The US just got another stellar update on the state of the economy. Real gross domestic product expanded at a 2.8% annualized pace in the third quarter, and a key measure of inflation fell to within a whisker of the Federal Reserve’s target. That’s the stuff of sustainable expansions that “lift all boats” and drive real wages higher — a combination that many policymakers dream of. It would be a shame to change course now, but the looming election suggests we’re a coin flip away from doing just that.
Under the surface, the strong third-quarter economy was powered by the best consumer spending advance since early 2023. Also remarkable was the ongoing trend in business investment, led by outlays related to the artificial intelligence arms race. Meanwhile, the core personal consumption expenditures deflator — a measure of inflation favored by policymakers at the Fed — rose at just a 2.2% annualized pace from the previous three-month period. The industrial policies of President Joe Biden probably played some proactive role in all of this by marshaling a manufacturing construction renaissance, but the Biden-Harris administration also deserves some credit for simply staying out of the way as market forces adapted and the Fed did its job. Sometimes the best role for government is on the sidelines.
However we got here, the nation seemed to be riding a wave of rare productivity-driven growth that is allowing the economy to hum without fueling inflation. Already, we’ve seen a $30 trillion burst of wealth creation since the start of 2021, supported by a relentless stock market rally and a surge in home equity. Nominal wages have grown as well, albeit only barely enough to keep pace with consumer prices. Yet the household earnings improvements may start to feel much more palpable in the coming quarters if current trends are allowed to continue.
What might stop this process? Former President Donald Trump has been campaigning for another presidency on the premise that he will dramatically rethink the way the global economy works. He wants to reintroduce tariffs to a degree we haven’t observed in generations, abandoning modern economic orthodoxy that says that such duties are ultimately borne by US consumers. He also claims to want to deport potentially millions of undocumented immigrants, which would tear families apart and leave industries such as housing and child care short of labor. Lastly, he’s spoken openly about his desire to assert himself in the Fed’s monetary policy decisions, potentially undoing a tradition of Fed credibility and independence that’s been crucial to putting the inflation genie back in its bottle.
Even if you believed that was mostly just campaign rhetoric, a Trump victory would generate months or even years of uncertainty that could weigh on business investment and stop positive trends in their tracks. Under the tariff proposal alone, American companies may well find that capital expenditures and manufacturing inputs could both get more expensive and volatile. In such a scenario, some would clearly opt to pull back.
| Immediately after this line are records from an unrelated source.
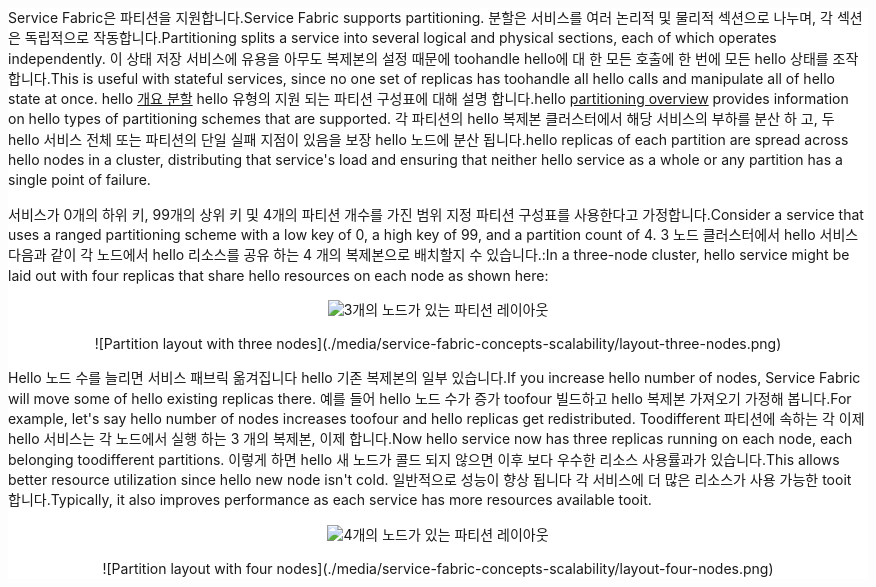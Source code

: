 <span data-ttu-id="d0425-207">Service Fabric은 파티션을 지원합니다.</span><span class="sxs-lookup"><span data-stu-id="d0425-207">Service Fabric supports partitioning.</span></span> <span data-ttu-id="d0425-208">분할은 서비스를 여러 논리적 및 물리적 섹션으로 나누며, 각 섹션은 독립적으로 작동합니다.</span><span class="sxs-lookup"><span data-stu-id="d0425-208">Partitioning splits a service into several logical and physical sections, each of which operates independently.</span></span> <span data-ttu-id="d0425-209">이 상태 저장 서비스에 유용을 아무도 복제본의 설정 때문에 toohandle hello에 대 한 모든 호출에 한 번에 모든 hello 상태를 조작 합니다.</span><span class="sxs-lookup"><span data-stu-id="d0425-209">This is useful with stateful services, since no one set of replicas has toohandle all hello calls and manipulate all of hello state at once.</span></span> <span data-ttu-id="d0425-210">hello [개요 분할](service-fabric-concepts-partitioning.md) hello 유형의 지원 되는 파티션 구성표에 대해 설명 합니다.</span><span class="sxs-lookup"><span data-stu-id="d0425-210">hello [partitioning overview](service-fabric-concepts-partitioning.md) provides information on hello types of partitioning schemes that are supported.</span></span> <span data-ttu-id="d0425-211">각 파티션의 hello 복제본 클러스터에서 해당 서비스의 부하를 분산 하 고, 두 hello 서비스 전체 또는 파티션의 단일 실패 지점이 있음을 보장 hello 노드에 분산 됩니다.</span><span class="sxs-lookup"><span data-stu-id="d0425-211">hello replicas of each partition are spread across hello nodes in a cluster, distributing that service's load and ensuring that neither hello service as a whole or any partition has a single point of failure.</span></span> 

<span data-ttu-id="d0425-212">서비스가 0개의 하위 키, 99개의 상위 키 및 4개의 파티션 개수를 가진 범위 지정 파티션 구성표를 사용한다고 가정합니다.</span><span class="sxs-lookup"><span data-stu-id="d0425-212">Consider a service that uses a ranged partitioning scheme with a low key of 0, a high key of 99, and a partition count of 4.</span></span> <span data-ttu-id="d0425-213">3 노드 클러스터에서 hello 서비스 다음과 같이 각 노드에서 hello 리소스를 공유 하는 4 개의 복제본으로 배치할지 수 있습니다.:</span><span class="sxs-lookup"><span data-stu-id="d0425-213">In a three-node cluster, hello service might be laid out with four replicas that share hello resources on each node as shown here:</span></span>

<span data-ttu-id="d0425-214"><center>
![3개의 노드가 있는 파티션 레이아웃](./media/service-fabric-concepts-scalability/layout-three-nodes.png)
</center></span><span class="sxs-lookup"><span data-stu-id="d0425-214"><center>
![Partition layout with three nodes](./media/service-fabric-concepts-scalability/layout-three-nodes.png)
</center></span></span>

<span data-ttu-id="d0425-215">Hello 노드 수를 늘리면 서비스 패브릭 옮겨집니다 hello 기존 복제본의 일부 있습니다.</span><span class="sxs-lookup"><span data-stu-id="d0425-215">If you increase hello number of nodes, Service Fabric will move some of hello existing replicas there.</span></span> <span data-ttu-id="d0425-216">예를 들어 hello 노드 수가 증가 toofour 빌드하고 hello 복제본 가져오기 가정해 봅니다.</span><span class="sxs-lookup"><span data-stu-id="d0425-216">For example, let's say hello number of nodes increases toofour and hello replicas get redistributed.</span></span> <span data-ttu-id="d0425-217">Toodifferent 파티션에 속하는 각 이제 hello 서비스는 각 노드에서 실행 하는 3 개의 복제본, 이제 합니다.</span><span class="sxs-lookup"><span data-stu-id="d0425-217">Now hello service now has three replicas running on each node, each belonging toodifferent partitions.</span></span> <span data-ttu-id="d0425-218">이렇게 하면 hello 새 노드가 콜드 되지 않으면 이후 보다 우수한 리소스 사용률과가 있습니다.</span><span class="sxs-lookup"><span data-stu-id="d0425-218">This allows better resource utilization since hello new node isn't cold.</span></span> <span data-ttu-id="d0425-219">일반적으로 성능이 향상 됩니다 각 서비스에 더 많은 리소스가 사용 가능한 tooit 합니다.</span><span class="sxs-lookup"><span data-stu-id="d0425-219">Typically, it also improves performance as each service has more resources available tooit.</span></span>

<span data-ttu-id="d0425-220"><center>
![4개의 노드가 있는 파티션 레이아웃](./media/service-fabric-concepts-scalability/layout-four-nodes.png)
</center></span><span class="sxs-lookup"><span data-stu-id="d0425-220"><center>
![Partition layout with four nodes](./media/service-fabric-concepts-scalability/layout-four-nodes.png)
</center></span></span>
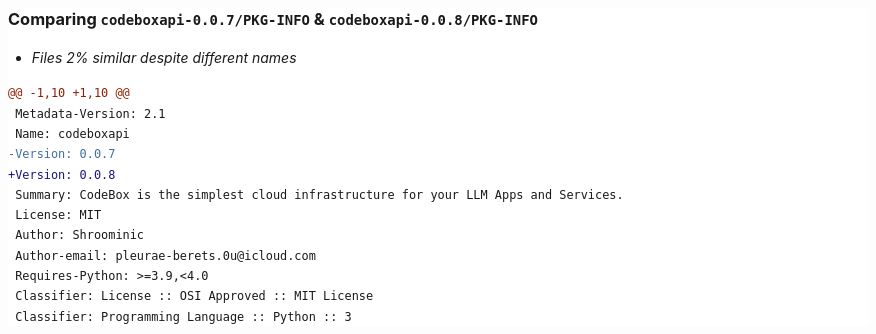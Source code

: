 ### Comparing `codeboxapi-0.0.7/PKG-INFO` & `codeboxapi-0.0.8/PKG-INFO`

 * *Files 2% similar despite different names*

```diff
@@ -1,10 +1,10 @@
 Metadata-Version: 2.1
 Name: codeboxapi
-Version: 0.0.7
+Version: 0.0.8
 Summary: CodeBox is the simplest cloud infrastructure for your LLM Apps and Services.
 License: MIT
 Author: Shroominic
 Author-email: pleurae-berets.0u@icloud.com
 Requires-Python: >=3.9,<4.0
 Classifier: License :: OSI Approved :: MIT License
 Classifier: Programming Language :: Python :: 3
```

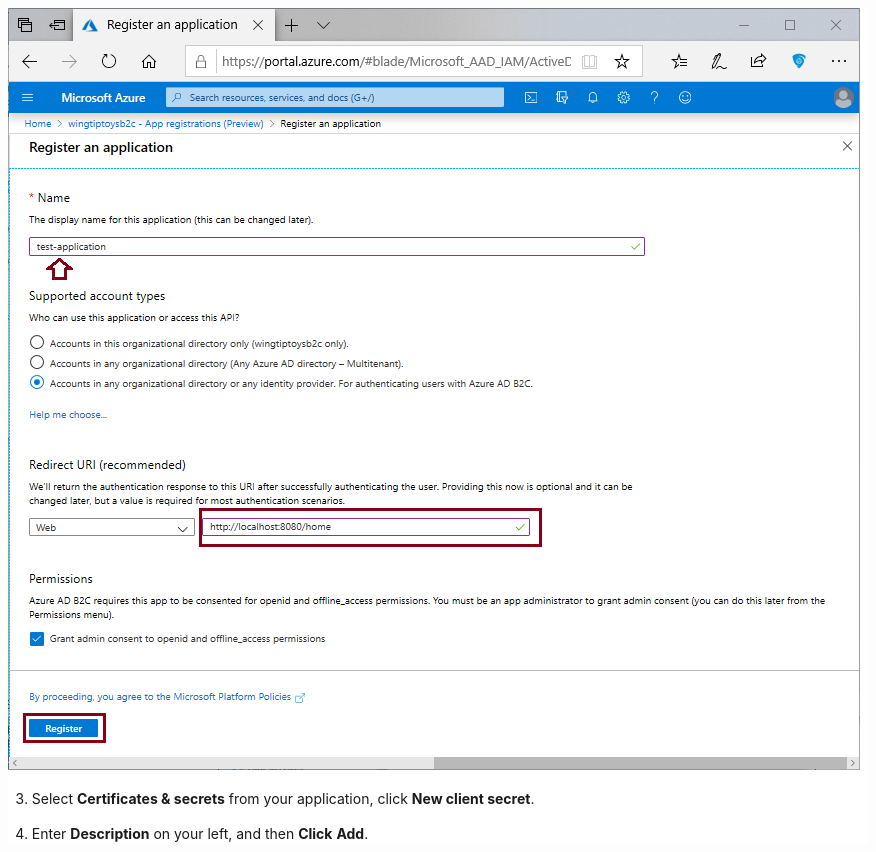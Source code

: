   ![Add Application Redirect URI](media/configure-spring-boot-starter-java-app-with-azure-active-directory-b2c-oidc/B2C2.png)

3. Select **Certificates & secrets** from your application, click **New client secret**.

4. Enter **Description** on your left, and then **Click** **Add**.
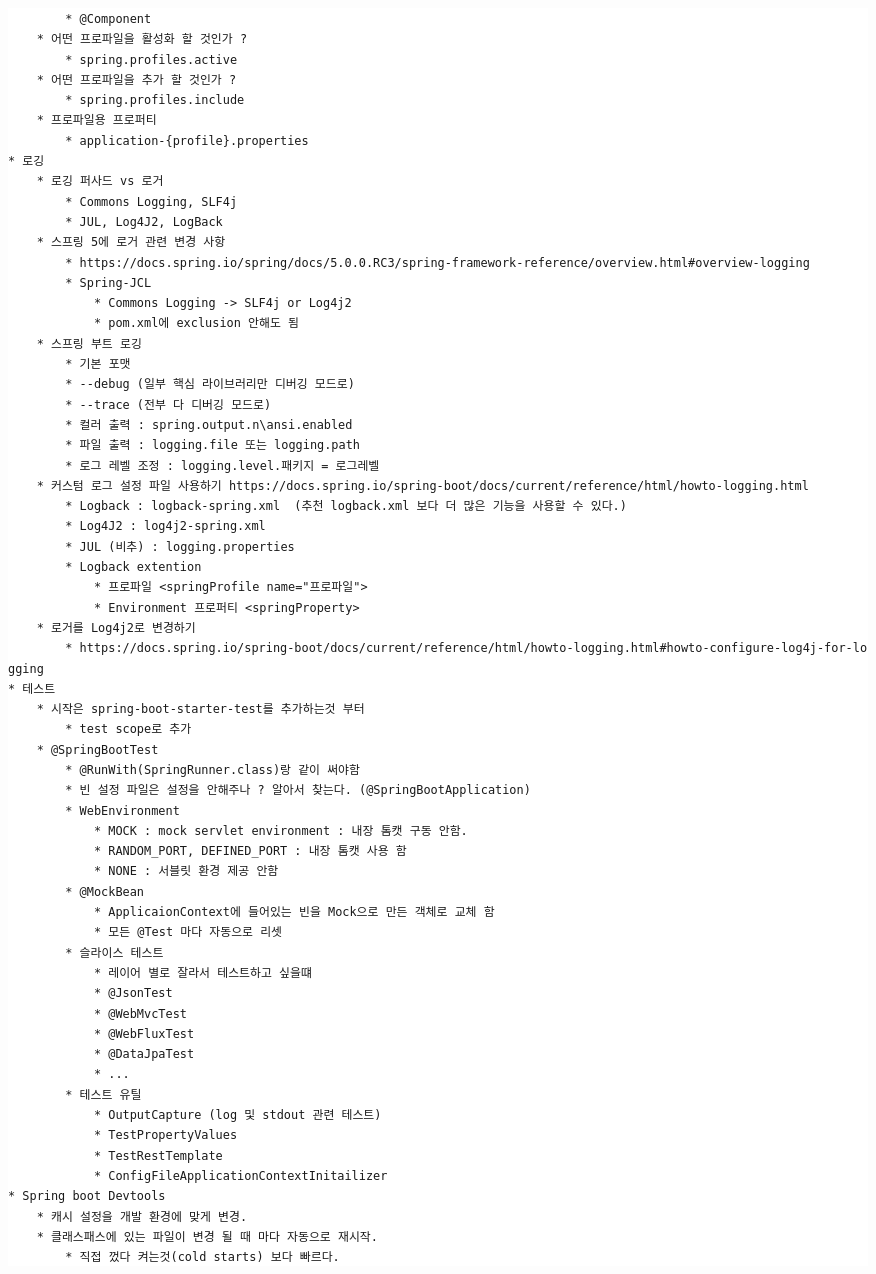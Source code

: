             * @Component
        * 어떤 프로파일을 활성화 할 것인가 ?
            * spring.profiles.active
        * 어떤 프로파일을 추가 할 것인가 ?
            * spring.profiles.include
        * 프로파일용 프로퍼티
            * application-{profile}.properties
    * 로깅
        * 로깅 퍼사드 vs 로거
            * Commons Logging, SLF4j
            * JUL, Log4J2, LogBack
        * 스프링 5에 로거 관련 변경 사항
            * https://docs.spring.io/spring/docs/5.0.0.RC3/spring-framework-reference/overview.html#overview-logging
            * Spring-JCL
                * Commons Logging -> SLF4j or Log4j2
                * pom.xml에 exclusion 안해도 됨 
        * 스프링 부트 로깅 
            * 기본 포맷
            * --debug (일부 핵심 라이브러리만 디버깅 모드로)
            * --trace (전부 다 디버깅 모드로)
            * 컬러 출력 : spring.output.n\ansi.enabled
            * 파일 출력 : logging.file 또는 logging.path
            * 로그 레벨 조정 : logging.level.패키지 = 로그레벨
        * 커스텀 로그 설정 파일 사용하기 https://docs.spring.io/spring-boot/docs/current/reference/html/howto-logging.html 
            * Logback : logback-spring.xml  (추천 logback.xml 보다 더 많은 기능을 사용할 수 있다.)
            * Log4J2 : log4j2-spring.xml
            * JUL (비추) : logging.properties
            * Logback extention
                * 프로파일 <springProfile name="프로파일">
                * Environment 프로퍼티 <springProperty>
        * 로거를 Log4j2로 변경하기
            * https://docs.spring.io/spring-boot/docs/current/reference/html/howto-logging.html#howto-configure-log4j-for-logging
    * 테스트
        * 시작은 spring-boot-starter-test를 추가하는것 부터
            * test scope로 추가
        * @SpringBootTest
            * @RunWith(SpringRunner.class)랑 같이 써야함
            * 빈 설정 파일은 설정을 안해주나 ? 알아서 찾는다. (@SpringBootApplication)
            * WebEnvironment
                * MOCK : mock servlet environment : 내장 톰캣 구동 안함.
                * RANDOM_PORT, DEFINED_PORT : 내장 톰캣 사용 함
                * NONE : 서블릿 환경 제공 안함
            * @MockBean
                * ApplicaionContext에 들어있는 빈을 Mock으로 만든 객체로 교체 함 
                * 모든 @Test 마다 자동으로 리셋
            * 슬라이스 테스트
                * 레이어 별로 잘라서 테스트하고 싶을떄
                * @JsonTest
                * @WebMvcTest
                * @WebFluxTest
                * @DataJpaTest
                * ...
            * 테스트 유틸
                * OutputCapture (log 및 stdout 관련 테스트)
                * TestPropertyValues
                * TestRestTemplate
                * ConfigFileApplicationContextInitailizer
    * Spring boot Devtools
        * 캐시 설정을 개발 환경에 맞게 변경.
        * 클래스패스에 있는 파일이 변경 될 때 마다 자동으로 재시작.
            * 직접 껐다 켜는것(cold starts) 보다 빠르다. 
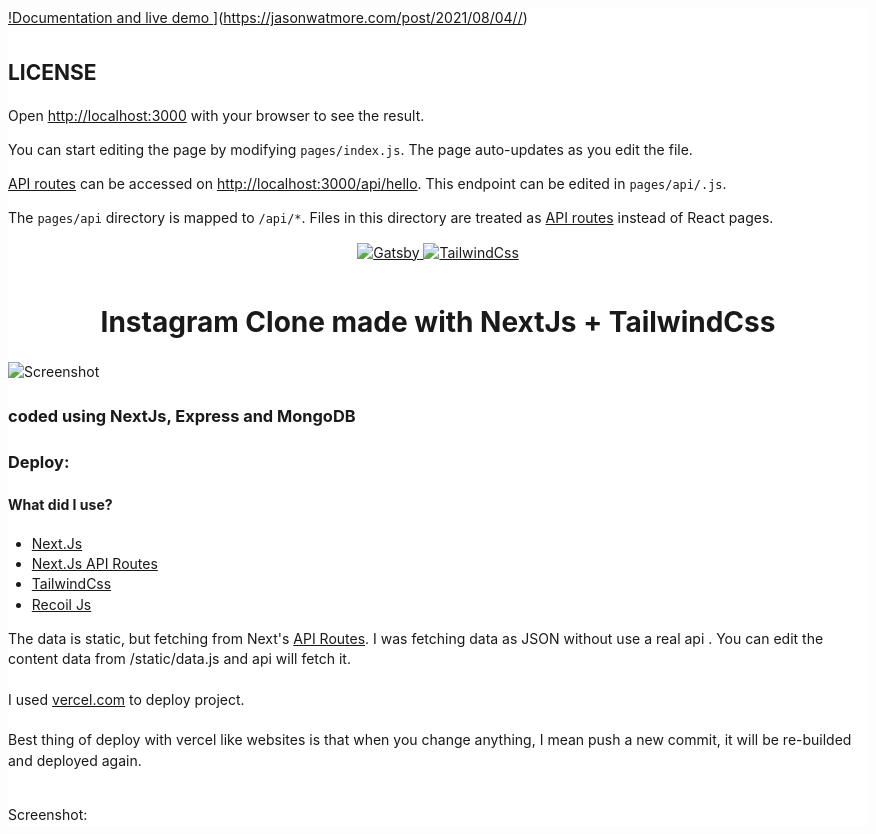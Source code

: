 [!Documentation and live demo ](https://jasonwatmore.com/post/2021/08/04/)](https://jasonwatmore.com/post/2021/08/04//)

## LICENSE
Open [http://localhost:3000](http://localhost:3000) with your browser to see the result.

You can start editing the page by modifying `pages/index.js`. The page auto-updates as you edit the file.

[API routes](https://nextjs.org/docs/api-routes/introduction) can be accessed on [http://localhost:3000/api/hello](http://localhost:3000/api/hello). This endpoint can be edited in `pages/api/.js`.

The `pages/api` directory is mapped to `/api/*`. Files in this directory are treated as [API routes](https://nextjs.org/docs/api-routes/introduction) instead of React pages.
<p align="center">
  <a href="https://www.nextjs.org">
    <img alt="Gatsby" src="https://seeklogo.com/images/N/next-js-logo-7929BCD36F-seeklogo.com.png" width="85" />
  </a>
  <a href="https://www.tailwindcss.com">
    <img alt="TailwindCss" src="https://seeklogo.com/images/T/tailwind-css-logo-5AD4175897-seeklogo.com.png" width="85" />
  </a>
</p>
<h1 align="center">
  Instagram Clone made with NextJs + TailwindCss
</h1>

<img alt="Screenshot" src=".png" width="100%" />

<h3>coded using NextJs, Express and MongoDB </h3>
<h3>Deploy: </h3>

<h4>What did I use?</h5>
<ul>
  <li> <a href="https://nextjs.org">Next.Js</a> </li>
  <li> <a href="https://nextjs.org/docs/api-routes/introduction">Next.Js API Routes</a> </li>
  <li> <a href="https://www.tailwindcss.com">TailwindCss</a> </li>
  <li> <a href="https://recoiljs.org/">Recoil Js</a> </li>
</ul>

<p>
  The data is static, but fetching from Next's <a href="https://nextjs.org/docs/api-routes/introduction">API Routes</a>. I was fetching data as JSON without use a real api . You can edit the content data from /static/data.js and api will fetch it.
  <br><br>
  I used <a href="https://vercel.com/">vercel.com</a> to deploy project.
  <br><br>
  Best thing of deploy with vercel like websites is that when you change anything, I mean push a new commit, it will be re-builded and deployed again. 
  <br><br>
</p>

<p> Screenshot:</p>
Certainly, I’m sympathetic to the frustrations of millions of Americans who feel that the economic and stock-market bonanza hasn’t reached their households. For the 4-in-10 Americans who don’t own any stock and the one-third that rents their homes, the recent all-time high in the S&P 500 Index hasn’t made life any easier. Wages have caught up to inflation, but only because workers fought hard for raises — they hustled just to see their quality of life stand still. At the same time, sky-high mortgage rates and low supply have made homeownership inaccessible for many.
Those struggles have left an indelible impact on people’s lives over the past four years, and they speak volumes about why Trump is performing as strongly as he is in polls. Americans have had a rough few years, and they’re understandably nostalgic for an easier economy. But what’s clear is that lower inflation means there’s a good chance of higher real wages and cooler mortgage rates ahead if we simply refrain from rocking the boat. And we’d all do well to focus not on our nostalgia for the Trump economy but the sort of nostalgia that we might feel four years from now for the strong economy of late 2024. Will we remember it as an opportunity that we seized, or one that we let slip away?